Validation Metrics [Neurosurgery Wiki]

This page is read only. You can view the source, but not change it. Ask your administrator if you think this is wrong.
====== Validation Metrics ======

Validation metrics are used to evaluate the performance of a model on a validation dataset. These metrics help assess how well a model generalizes to unseen data. Below are common validation metrics categorized by problem type.

===== 1. Regression Problems =====
  * **Mean Absolute Error (MAE):**  
    Measures the average absolute difference between predicted and actual values.  
    Formula:  
    **MAE = (1/n) Σ |y_i - ẏ_i|**

  * **Mean Squared Error (MSE):**  
    Averages the squared differences between predicted and actual values.  
    Formula:  
    **MSE = (1/n) Σ (y_i - ẏ_i)²**

  * **Root Mean Squared Error (RMSE):**  
    The square root of MSE, with the same units as the target variable.

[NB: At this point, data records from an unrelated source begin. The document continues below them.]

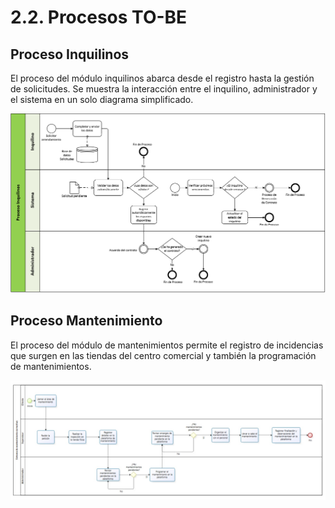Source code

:# 2.2. Procesos TO-BE

## Proceso Inquilinos
El proceso del módulo inquilinos abarca desde el registro hasta la gestión de solicitudes. Se muestra la interacción entre el inquilino, administrador y el sistema en un solo diagrama simplificado.

![Proceso Inquilinos](ProcesoInquilino_TOBE.png)

## Proceso Mantenimiento 

El proceso del módulo de mantenimientos permite el registro de incidencias que surgen en las tiendas del centro comercial y también la programación de mantenimientos.

![MantenimientoTOBE](Mantenimiento_TO_BE.jpg)
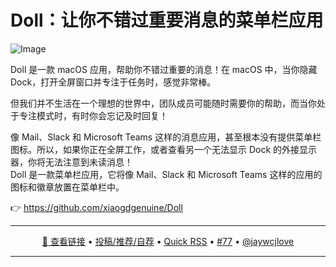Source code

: Doll：让你不错过重要消息的菜单栏应用
===

![Image](https://github.com/user-attachments/assets/3c35de72-fbcf-4b0b-9c29-bfffc010757a)

Doll 是一款 macOS 应用，帮助你不错过重要的消息！在 macOS 中，当你隐藏 Dock，打开全屏窗口并专注于任务时，感觉非常棒。  

但我们并不生活在一个理想的世界中，团队成员可能随时需要你的帮助，而当你处于专注模式时，有时你会忘记及时回复！  

像 Mail、Slack 和 Microsoft Teams 这样的消息应用，甚至根本没有提供菜单栏图标。所以，如果你正在全屏工作，或者查看另一个无法显示 Dock 的外接显示器，你将无法注意到未读消息！  
Doll 是一款菜单栏应用，它将像 Mail、Slack 和 Microsoft Teams 这样的应用的图标和徽章放置在菜单栏中。

👉 https://github.com/xiaogdgenuine/Doll

---

<p align="center">
<a href="https://github.com/xiaogdgenuine/Doll" target="_blank">🔗 查看链接</a> • 
<a href="https://github.com/jaywcjlove/quick-rss/issues/new/choose" target="_blank">投稿/推荐/自荐</a> • 
<a href="https://wangchujiang.com/quick-rss/feeds/index.html" target="_blank">Quick RSS</a> • 
<a href="https://github.com/jaywcjlove/quick-rss/issues/77" target="_blank">#77</a> • 
<a href="https://github.com/jaywcjlove" target="_blank">@jaywcjlove</a>
</p>

---
    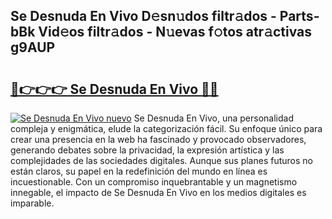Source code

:## Se Desnuda En Vivo D𝚎sn𝚞dos filtr𝚊dos - Parts-bBk Vid𝚎os filtr𝚊dos - N𝚞evas f𝚘tos atr𝚊ctivas g9AUP

# <h2><a href="http://mb9plf.tromn.icu/?c=Se+Desnuda+En+Vivo">🔗👉👉👉 Se Desnuda En Vivo 🔗🔗</a></h2>

[![Se Desnuda En Vivo nuevo](https://i.imgur.com/pEAQMta.gif)](http://mb9plf.tromn.icu/?c=Se+Desnuda+En+Vivo)
Se Desnuda En Vivo, una personalidad compleja y enigmática, elude la categorización fácil. Su enfoque único para crear una presencia en la web ha fascinado y provocado observadores, generando debates sobre la privacidad, la expresión artística y las complejidades de las sociedades digitales. Aunque sus planes futuros no están claros, su papel en la redefinición del mundo en línea es incuestionable. Con un compromiso inquebrantable y un magnetismo innegable, el impacto de Se Desnuda En Vivo en los medios digitales es imparable.
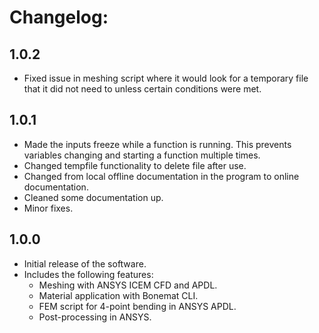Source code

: # Changelog:

## 1.0.2

- Fixed issue in meshing script where it would look for a temporary file that it did not need to unless certain
conditions were met.

## 1.0.1

- Made the inputs freeze while a function is running. 
This prevents variables changing and starting a function multiple times.
- Changed tempfile functionality to delete file after use.
- Changed from local offline documentation in the program to online documentation.
- Cleaned some documentation up.
- Minor fixes.

## 1.0.0

- Initial release of the software.
- Includes the following features:
  - Meshing with ANSYS ICEM CFD and APDL.
  - Material application with Bonemat CLI.
  - FEM script for 4-point bending in ANSYS APDL.
  - Post-processing in ANSYS.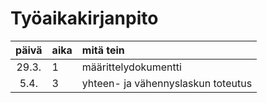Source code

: # Työaikakirjanpito

| päivä | aika | mitä tein |
| :----:|:-----| :-----|
| 29.3. | 1    | määrittelydokumentti |
| 5.4.  | 3    | yhteen- ja vähennyslaskun toteutus |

  * **R² Score (Coefficient of Determination):**  
    Measures the proportion of variance explained by the model.  
    Formula:  
    **R² = 1 - (Σ(y_i - ẏ_i)² / Σ(y_i - ȳ)²)**

===== 2. Classification Problems =====
  * **Accuracy:**  
    Proportion of correct predictions.  
    Formula:  
    **Accuracy = (Correct Predictions / Total Predictions)**

  * **Precision:**  
    Measures the proportion of true positives among predicted positives.  
    Formula:  
    **Precision = TP / (TP + FP)**

  * **Recall (Sensitivity):**  
    Measures the proportion of true positives identified.  
    Formula:  
    **Recall = TP / (TP + FN)**

  * **F1 Score:**  
    Harmonic mean of precision and recall.  
    Formula:  
    **F1 = 2 × (Precision × Recall) / (Precision + Recall)**

  * **ROC-AUC:**  
    Measures the trade-off between true positive and false positive rates at various thresholds.

  * **Log Loss (Cross-Entropy Loss):**  
    Evaluates the accuracy of predicted probabilities.

===== 3. Clustering Problems =====
  * **Silhouette Score:**  
    Measures how similar an object is to its cluster compared to other clusters.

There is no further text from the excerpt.